Gerd arose from his chair and flexed the muscles across his back. The reason for his arising was not clear to Andrew immediately, but it came less than three seconds later—It was Gaya Lel Rayne, Gerd's mate. Andrew arose and greeted her with genuine pleasure.
Her smile was brilliant and genuine. "Business?" she asked.
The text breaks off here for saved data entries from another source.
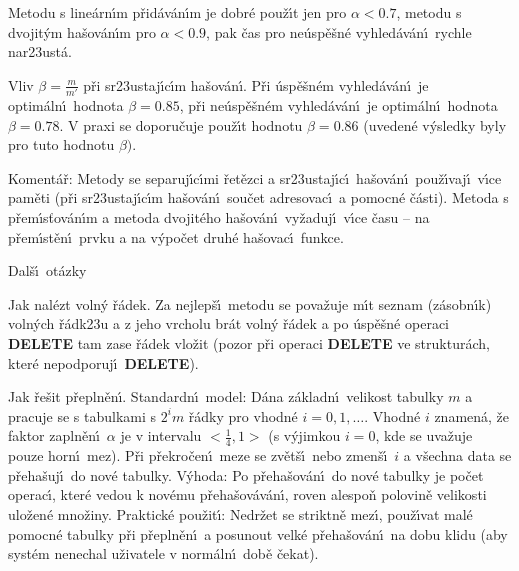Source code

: \documentclass[a4paper,12pt]{article}
\begin{document}
\flushpar Metodu s line\'arn\'\i m p\v rid\'av\'an\'\i m je dobr\'e pou\v z\'\i t jen pro 
$\alpha <0.7$, metodu s dvojit\'ym ha\v sov\'an\'\i m pro $\alpha 
<0.9$, pak 
\v cas pro ne\'usp\v e\v sn\'e vyhled\'av\'an\'\i\ rychle nar\accent23ust\'a.
\medskip

\flushpar Vliv $\beta =\frac m{m'}$ p\v ri sr\accent23ustaj\'\i c\'\i m ha\v sov\'an\'\i .\newline 
P\v ri 
\'usp\v e\v sn\'em vy\-hled\'av\'an\'\i\ je optim\'aln\'\i\ hodnota $
\beta =0.85$, p\v ri 
ne\'usp\v e\v sn\'em vy\-hled\'av\'an\'\i\ je optim\'aln\'\i\ hodnota $
\beta =0.78$. 
V praxi se doporu\v cuje pou\v z\'\i t hodnotu $\beta =0.86$ (uveden\'e 
v\'ysledky byly pro tuto hodnotu $\beta ).$
\medskip

\flushpar Koment\'a\v r: Metody se separuj\'\i c\'\i mi \v ret\v ezci a 
sr\accent23ustaj\'\i c\'\i\ ha\v sov\'an\'\i\ pou\v z\'\i vaj\'\i\ v\'\i ce pam\v eti (p\v ri 
sr\accent23ustaj\'\i c\'\i m ha\v sov\'an\'\i\ sou\v cet adresovac\'\i\ a 
pomocn\'e \v c\'asti). Metoda s p\v rem\'\i s\v tov\'an\'\i m a metoda 
dvojit\'eho ha\v sov\'an\'\i\ vy\v zaduj\'\i\ v\'\i ce \v casu -- na p\v rem\'\i st\v en\'\i\ 
prvku a na v\'ypo\v cet druh\'e ha\v sovac\'\i\ funkce.

\heading
Dal\v s\'\i\ ot\'azky
\endheading

\flushpar Jak nal\'ezt voln\'y \v r\'adek.\newline 
Za nejlep\v s\'\i\ metodu se pova\v zuje m\'\i t seznam (z\'asobn\'\i k) 
voln\'ych \v r\'adk\accent23u a z jeho vrcholu br\'at voln\'y \v r\'adek 
a po \'usp\v e\v sn\'e operaci {\bf DELETE} tam zase \v r\'adek vlo\v zit 
(pozor p\v ri operaci {\bf DELETE} ve struktur\'ach, kter\'e 
nepodporuj\'\i\ {\bf DELETE}).
\medskip

\flushpar Jak \v re\v sit p\v repln\v en\'\i .\newline 
Standardn\'\i\ model: D\'ana z\'akladn\'\i\ velikost tabulky $m$ a 
pracuje se s tabulkami s $2^im$ \v r\'adky pro vhodn\'e 
$i=0,1,\dots$. Vhodn\'e $i$ znamen\'a, \v ze faktor zapln\v en\'\i\ $
\alpha$ je v 
intervalu $<\frac 14,1>$ (s v\'yjimkou $i=0$, kde se uva\v zuje 
pouze horn\'\i\ mez). P\v ri p\v rekro\-\v ce\-n\'\i\ meze se zv\v et\v s\'\i\ nebo 
zmen\v s\'\i\ $i$ a v\v sechna data se p\v reha\v suj\'\i\ do nov\'e 
tabulky.\newline 
V\'yhoda: Po p\v reha\v sov\'an\'\i\ do nov\'e tabulky je po\v cet operac\'\i , 
kter\'e vedou k nov\'emu p\v reha\v sov\'a\-v\'a\-n\'\i , roven alespo\v n polovin\v e 
velikosti ulo\v zen\'e mno\v ziny.\newline 
Praktick\'e pou\v zit\'\i : Nedr\v zet se striktn\v e mez\'\i , pou\v z\'\i vat 
mal\'e pomocn\'e ta\-bul\-ky p\v ri p\v repln\v en\'\i\ a posunout velk\'e 
p\v reha\v sov\'an\'\i\ na dobu klidu (aby syst\'em nenechal u\v zivatele v 
norm\'aln\'\i\ dob\v e \v cekat).
\medskip
\end{document}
"Yes," answered Gerd. "But do not leave, because the discussion is interesting. Andy, the perfect example of the persistent newsman, is holding forth on the interstellar power."
"They've discovered it?" asked Gaya in hopeful pleasure.
"No," answered Tremaine. "We'd like to, though."
"You will," said Gaya. "I know you will."
"We know we will, too," said Andrew. "Our irritation is not that we shall be denied it, but that it takes us so long to find it when there is one on Terra that knows it well."
"Please, Andy. I do most definitely not know it well. I am no technician."
Gaya looked at her husband quickly. "He's excusing himself," she said with a laugh.
"He's hoping that we'll believe that his knowledge is no better than ours and that we'll be content. But, Gerd, I know that you know enough to give us the answer."
"You know? How, may I ask?"
"It is inconceivable that you would not know."
"Perhaps I do," came the slow answer. "Perhaps I do." The tone of the speech was low and self-reflective. "But again, perhaps I, too, am in the dangerous position of not knowing enough. You Terrans have a saying—'A little knowledge is dangerous.' It is true. Again we strike the parallel. I give you stellar power and you, knowing nothing about its intricacies, use it. Can you hope to know down which road lies total destruction?"
"You are possibly right. We could learn."
"But not from me," said Gerd with finality. "That I cannot and will not do. One can not supervise and control the inventiveness of a planet such as yours. Your rugged individualists would be investigating in their small laboratories with inadequate protection, and inevitably one or more of them would strike the danger-spot."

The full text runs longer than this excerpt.